Item Number: 112140
Title: DAMIEN HIRST : Poisons + Remedies
Author: Shteyngart, Gary
Price: Not Available
Description: New York: Gagosian Gallery, Other Criteria, 2010. 2 vols. 36cm., pbk., in a plastic sleeve. Poisions book : 36pp. with duratran insert; Remedies book: 52pp., both books fully illus., most in color. Exhibition catalogue. Summary: In recent years, the skull has been a recurrent icon in Hirst's paintings and sculptures, most notably in the jeweled death's head, For the Love of God (2007); in monumental spin paintings such as Beautiful Ahura Mazda Intoxication Painting (2007); and in the "blue paintings" such as The Meek Shall Inherit the Earth (2008), which were exhibited at the Wallace Collection, London in 2009. In his latest series, Hirst continues to explore the dichotomies at the core of human existence, through formal means such as color (black and white) and scale (large and small). In Poisons, single images of human skulls are silkscreened in black UV ink with charcoal onto large-scale canvases.
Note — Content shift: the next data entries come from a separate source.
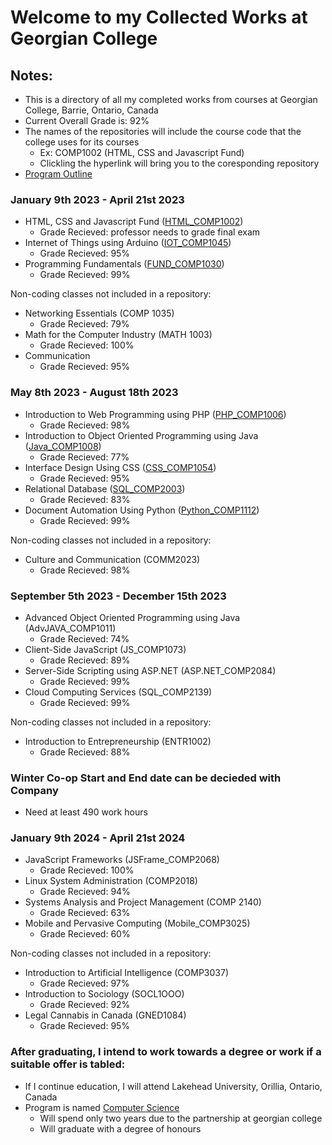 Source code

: # Welcome to my Collected Works at Georgian College

## Notes:
- This is a directory of all my completed works from courses at Georgian College, Barrie, Ontario, Canada
- Current Overall Grade is: 92%
- The names of the repositories will include the course code that the college uses for its courses
  - Ex: COMP1002 (HTML, CSS and Javascript Fund)
  - Clickling the hyperlink will bring you to the coresponding repository
- [Program Outline](https://cat.georgiancollege.ca/programs/cmpg/)

### January 9th 2023 - April 21st 2023
- HTML, CSS and Javascript Fund ([HTML_COMP1002](https://github.com/matthewantonis-georgiancollege/HTML_COMP1002))
  - Grade Recieved: professor needs to grade final exam
- Internet of Things using Arduino ([IOT_COMP1045](https://github.com/matthewantonis-georgiancollege/IOT_COMP1045))
  - Grade Recieved: 95%
- Programming Fundamentals ([FUND_COMP1030](https://github.com/matthewantonis-georgiancollege/FUND_COMP1030))
  - Grade Recieved: 99%

Non-coding classes not included in a repository: 
- Networking Essentials (COMP 1035)
  - Grade Recieved: 79%
- Math for the Computer Industry (MATH 1003)
  - Grade Recieved: 100%
- Communication
  -  Grade Recieved: 95%

### May 8th 2023 - August 18th 2023
- Introduction to Web Programming using PHP ([PHP_COMP1006](https://github.com/matthewantonis-georgiancollege/PHP_COMP1006))
  - Grade Recieved: 98%
- Introduction to Object Oriented Programming using Java ([Java_COMP1008](https://github.com/matthewantonis-georgiancollege/Java_COMP1008))
  - Grade Recieved: 77%
- Interface Design Using CSS ([CSS_COMP1054](https://github.com/matthewantonis-georgiancollege/CSS_COMP1054))
  - Grade Recieved: 95%
- Relational Database ([SQL_COMP2003](https://github.com/matthewantonis-georgiancollege/SQL_COMP2003))
  - Grade Recieved: 83%
- Document Automation Using Python ([Python_COMP1112](https://github.com/matthewantonis-georgiancollege/Python_COMP1112))
  - Grade Recieved: 99%

Non-coding classes not included in a repository: 
- Culture and Communication (COMM2023)
  - Grade Recieved: 98%

### September 5th 2023 - December 15th 2023
- Advanced Object Oriented Programming using Java (AdvJAVA_COMP1011)
  - Grade Recieved: 74%
- Client-Side JavaScript (JS_COMP1073)
  - Grade Recieved: 89%
- Server-Side Scripting using ASP.NET (ASP.NET_COMP2084)
  - Grade Recieved: 99%
- Cloud Computing Services (SQL_COMP2139)
  - Grade Recieved: 99%

Non-coding classes not included in a repository: 
- Introduction to Entrepreneurship (ENTR1002)
  - Grade Recieved: 88%

### Winter Co-op Start and End date can be decieded with Company
- Need at least 490 work hours 

### January 9th 2024 - April 21st 2024
- JavaScript Frameworks (JSFrame_COMP2068)
  - Grade Recieved: 100%
- Linux System Administration (COMP2018)
  - Grade Recieved: 94%
- Systems Analysis and Project Management (COMP 2140)
  - Grade Recieved: 63%
- Mobile and Pervasive Computing (Mobile_COMP3025)
  - Grade Recieved: 60%
 
Non-coding classes not included in a repository:
- Introduction to Artificial Intelligence (COMP3037)
  - Grade Recieved: 97%  
- Introduction to Sociology (SOCL1OOO)
  - Grade Recieved: 92%
- Legal Cannabis in Canada (GNED1084)
  - Grade Recieved: 95%

### After graduating, I intend to work towards a degree or work if a suitable offer is tabled:
- If I continue education, I will attend Lakehead University, Orillia, Ontario, Canada
- Program is named [Computer Science](https://www.lakeheadgeorgian.ca/programs/computer-science/)
  - Will spend only two years due to the partnership at georgian college
  - Will graduate with a degree of honours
Each painting is of an evidently different skull and titled after a toxic chemical preparation, for example Thallium and Botulinum, to conflate the identity of each ghostly visage with a possible cause of death. The subtle variations in the skulls hint at the individual differences that characterize a face, while underscoring the assimilative equivalence that occurs in death. In the Remedies, Hirst provides an ambivalent, disconnected antidote to the darkness of the Poisons. Colored resin and plaster pills are scattered across a white painted ground, creating a topography of clustered and chaotic arrangements. In From Safety to Where (2008-2009) and These Days (2008-2009), he adds washes of watercolor to mimic the residue of identifiably branded pills, which appear to seep into the canvas. Remedies expands on earlier works that have incorporated pharmacological elements in sterile, stainless steel medical wall-mounted cabinets and in enlarged photorealist paintings. By juxtaposing symbols of mortality and toxicity with antidotes, Hirst depicts the ongoing struggle between the forces of dark and light in contemporary life. Poisons and Remedies reminds of the tenuous boundaries between life and death, acknowledging the life-altering role of science while alluding to the redemptive powers of art.